サフィールノワールの道具を使った靴磨きの様子も合わせて解説。
本記事ではサフィールノワールが初心者にもおすすめのブランドである理由と道具の使用感について書きました。
サフィールノワールはシューケアブランド
実際に靴を磨く前に、サフィールノワールのブランド紹介と靴磨き用品について説明しておきます。
サフィールノワール(SAPHIR NOIR)はフランスのアベル(Avel)社が手掛けるブランド。
アベル社の独自の製法で生み出されたシューケア用品を数多くラインナップしています。
アベル社のブランドとして、サフィールノワールの他にサフィールというブランドもあります。
ざっくり分類すると、
ブランド | 特徴 |
サフィールノワール | プロフェッショナルの人でも満足のいく仕上がりの良さ |
サフィール | 手が出しやすい価格でお手軽に靴磨きを楽しめる |
- サフィールノワール|最高品質の厳選した油脂を使用。価格高め。
- サフィール|天然原料にこだわったシューケア用品。

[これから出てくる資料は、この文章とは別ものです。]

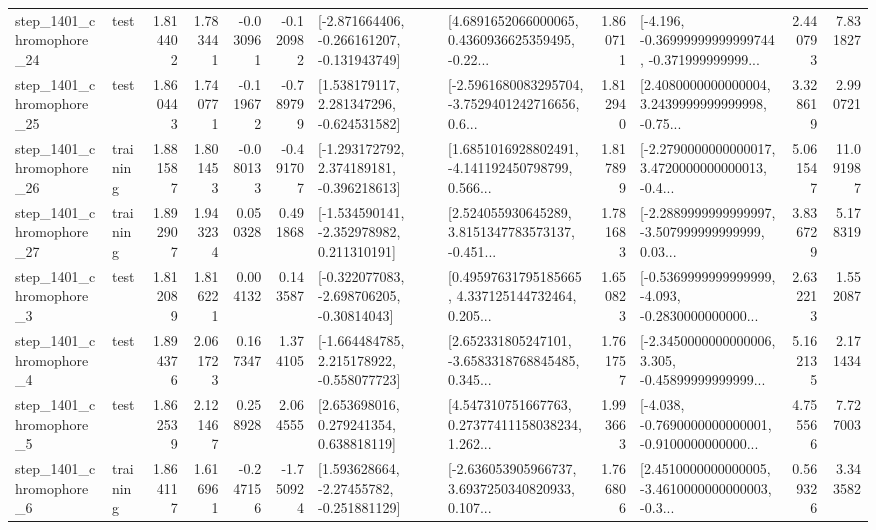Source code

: \begin{tabular}{llrrrrllrlrr}
 step\_1401\_chromophore\_24 &      test &      1.814402 &    1.783441 &     -0.030961 & -0.120982 &  [-2.871664406, -0.266161207, -0.131943749] &  [4.6891652066000065, 0.4360936625359495, -0.22... &       1.860711 &  [-4.196, -0.36999999999999744, -0.371999999999... &            2.440793 &          7.831827 \\
 step\_1401\_chromophore\_25 &      test &      1.860443 &    1.740771 &     -0.119672 & -0.789799 &    [1.538179117, 2.281347296, -0.624531582] &  [-2.5961680083295704, -3.7529401242716656, 0.6... &       1.812940 &  [2.4080000000000004, 3.2439999999999998, -0.75... &            3.328619 &          2.990721 \\
 step\_1401\_chromophore\_26 &  training &      1.881587 &    1.801453 &     -0.080133 & -0.491707 &   [-1.293172792, 2.374189181, -0.396218613] &  [1.6851016928802491, -4.141192450798799, 0.566... &       1.817899 &  [-2.2790000000000017, 3.4720000000000013, -0.4... &            5.061547 &         11.091987 \\
 step\_1401\_chromophore\_27 &  training &      1.892907 &    1.943234 &      0.050328 &  0.491868 &   [-1.534590141, -2.352978982, 0.211310191] &  [2.524055930645289, 3.8151347783573137, -0.451... &       1.781683 &  [-2.2889999999999997, -3.507999999999999, 0.03... &            3.836729 &          5.178319 \\
  step\_1401\_chromophore\_3 &      test &      1.812089 &    1.816221 &      0.004132 &  0.143587 &   [-0.322077083, -2.698706205, -0.30814043] &  [0.49597631795185665, 4.337125144732464, 0.205... &       1.650823 &  [-0.5369999999999999, -4.093, -0.2830000000000... &            2.632213 &          1.552087 \\
  step\_1401\_chromophore\_4 &      test &      1.894376 &    2.061723 &      0.167347 &  1.374105 &   [-1.664484785, 2.215178922, -0.558077723] &  [2.652331805247101, -3.6583318768845485, 0.345... &       1.761757 &  [-2.3450000000000006, 3.305, -0.45899999999999... &            5.162135 &          2.171434 \\
  step\_1401\_chromophore\_5 &      test &      1.862539 &    2.121467 &      0.258928 &  2.064555 &     [2.653698016, 0.279241354, 0.638818119] &  [4.547310751667763, 0.27377411158038234, 1.262... &       1.993663 &  [-4.038, -0.7690000000000001, -0.9100000000000... &            4.755566 &          7.727003 \\
  step\_1401\_chromophore\_6 &  training &      1.864117 &    1.616961 &     -0.247156 & -1.750924 &    [1.593628664, -2.27455782, -0.251881129] &  [-2.636053905966737, 3.6937250340820933, 0.107... &       1.766806 &  [2.4510000000000005, -3.4610000000000003, -0.3... &            0.569326 &          3.343582 \\

\end{tabular}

価格安め。
アベル社のサフィールブランドは、1925年のパリ万国博覧会での金賞受賞など、名門ブランドとして確固たる地位を築き上げ、今日にいたっています。
このような実績によって、アベル社ではOEM生産が盛ん。
- 他社ブランドの製品を製造すること
サフィールブランドの製造だけではなく、世界中の多くの有名ブランドのレザーケア商品を作っています。
さて…。
では、次の項目から今回の靴磨きで使うサフィールノワール製品を紹介します。
初心者にもおすすめのサフィールノワールの道具
上質なケア用品が揃ったサフィールノワールの中でも、とりわけおすすめのアイテムが以下の道具。
- レノベイタークリーム
- ビーズワックスポリッシュ
レノベイタークリームは革に栄養を与える保革クリーム。
ビーズワックスポリッシュは革に強いツヤを与える靴用ワックスです。
サフィールノワールのレノベイタークリーム
まずは靴クリームから。
こちらはサフィールノワールのレノベイタークリーム。
革に栄養を与え、革を柔らかくすると同時に保護膜をつくり、自然な光沢を与えられる保革クリームです。
一般的な革はもちろん、カーフやボックスなどの繊細で上質なスムースレザーにも使用可能。

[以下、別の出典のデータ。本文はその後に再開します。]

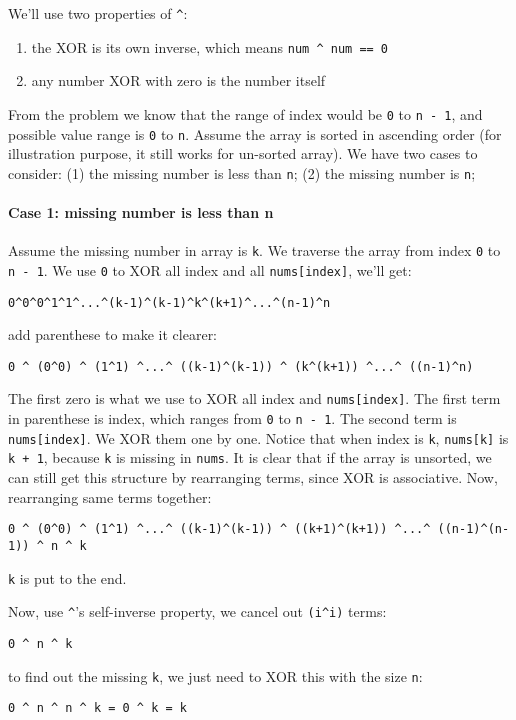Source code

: \documentclass[12pt]{article}
\begin{document}
We'll use two properties of \texttt{\textasciicircum{}}:
\begin{enumerate}
\item the XOR is its own inverse, which means \texttt{num \textasciicircum{} num == 0}
\item any number XOR with zero is the number itself
\end{enumerate}

From the problem we know that the range of index would be \texttt{0} to \texttt{n - 1}, and possible value range is \texttt{0} to \texttt{n}. Assume the array is sorted in ascending order (for illustration purpose, it still works for un-sorted array). We have two cases to consider: (1) the missing number is less than \texttt{n}; (2) the missing number is \texttt{n};
\paragraph{Case 1: missing number is less than n}
\label{sec:orgd3e9ab2}
Assume the missing number in array is \texttt{k}. We traverse the array from index \texttt{0} to \texttt{n - 1}. We use \texttt{0} to XOR all index and all \texttt{nums[index]}, we'll get:
\begin{verbatim}
0^0^0^1^1^...^(k-1)^(k-1)^k^(k+1)^...^(n-1)^n
\end{verbatim}
add parenthese to make it clearer:
\begin{verbatim}
0 ^ (0^0) ^ (1^1) ^...^ ((k-1)^(k-1)) ^ (k^(k+1)) ^...^ ((n-1)^n)
\end{verbatim}
The first zero is what we use to XOR all index and \texttt{nums[index]}. The first term in parenthese is index, which ranges from \texttt{0} to \texttt{n - 1}. The second term is \texttt{nums[index]}. We XOR them one by one. Notice that when index is \texttt{k}, \texttt{nums[k]} is \texttt{k + 1}, because \texttt{k} is missing in \texttt{nums}. It is clear that if the array is unsorted, we can still get this structure by rearranging terms, since XOR is associative. Now, rearranging same terms together:
\begin{verbatim}
0 ^ (0^0) ^ (1^1) ^...^ ((k-1)^(k-1)) ^ ((k+1)^(k+1)) ^...^ ((n-1)^(n-1)) ^ n ^ k
\end{verbatim}
\texttt{k} is put to the end.

Now, use \texttt{\textasciicircum{}}'s self-inverse property, we cancel out \texttt{(i\textasciicircum{}i)} terms:
\begin{verbatim}
0 ^ n ^ k
\end{verbatim}
to find out the missing \texttt{k}, we just need to XOR this with the size \texttt{n}:
\begin{verbatim}
0 ^ n ^ n ^ k = 0 ^ k = k
\end{verbatim}
\end{document}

無色のクリームでどんな色の革靴・革製品にも使えます。
配合成分としては以下の通り。
- 蜜ロウ(ビーズワックス)
- ミンクオイル
- ラノリン
それぞれの成分の役割として、ビーズワックスが栄養と光沢を与え、ラノリンとミンクオイルが潤いと柔軟性を与えます。
革に潤いと栄養を与えつつ、光沢も得ることができる万能選手がレノベイタークリームというわけです。
サフィールノワールのビーズワックスポリッシュ
続きまして、ビーズワックスポリッシュの登場です。
サフィールノワールのビーズワックスポリッシュは、高級なカルナバワックスとビーズワックスベースの伝統的な製法で作られたシューポリッシュです。
深みのある上質な光沢を与えて、革の風合いをより引き立てられます。
それと同時に、優れた保革効果もあり。
カルナバワックスというのは、ブラジル産のカルナバ椰子の葉から年に1回だけ採取できるとても貴重なワックスです。
カルナバは空気に触れると硬くなり、薄く頑丈な皮膜を形成。
その薄い皮膜が汚れや雨水から革靴を守ってくれる効果もあります。
この記事ではレノベイタークリームとビーズワックスポリッシュで靴を磨いていきます。
サフィールノワールはプロユースの道具なので初心者に使いこなすには難しいと思いきや…。
そんなことはありません。
とても使いやすく、むしろ初心者の人にこそおすすめしたいシューケアブランドですよ。
その理由は実際の靴磨き工程で説明しますね。
サフィールノワールで靴磨き
今回磨くのはこちらの革靴。
購入依頼、ヘビロテしている1足です。
ストレートチップでフォーマル度が高いにもかかわらず、茶色のためカジュアルファッションにも合わせやすく、履き回しやすい靴で気に入っています。
この革靴を磨く作業手順として、次の通りやっていきます。
- ホコリ落とし
- 汚れ落とし
- レノベイタークリームを塗る
- レノベイタークリームを馴染ませる
- 余分なレノベイタークリームをふき取る
- ビーズワックスポリッシュを塗る
- 磨き上げる
- ブラッシングで最終仕上げ
まずは古い鏡面落とし
では早速、お手入れ開始…。
といきたいところですが、実はこの靴、以前鏡面磨きをしています。
それからしばらく履いていたのですが、鏡面磨きを施した革靴の運命というべき現象が現れていました。
鏡面割れです。
歩く際に甲革には非常に大きな負荷がかかります。
そのため、鏡面がその力によって割れてしまうことがあるのです。
もちろん、鏡面に仕上げた箇所を何かにぶつけた場合でも割れは起こります。
そして、汚れも。
この汚れは鏡面の上に付いているので、鏡面を形成しているワックス層を取り除けばそれと同時に落とせるでしょう。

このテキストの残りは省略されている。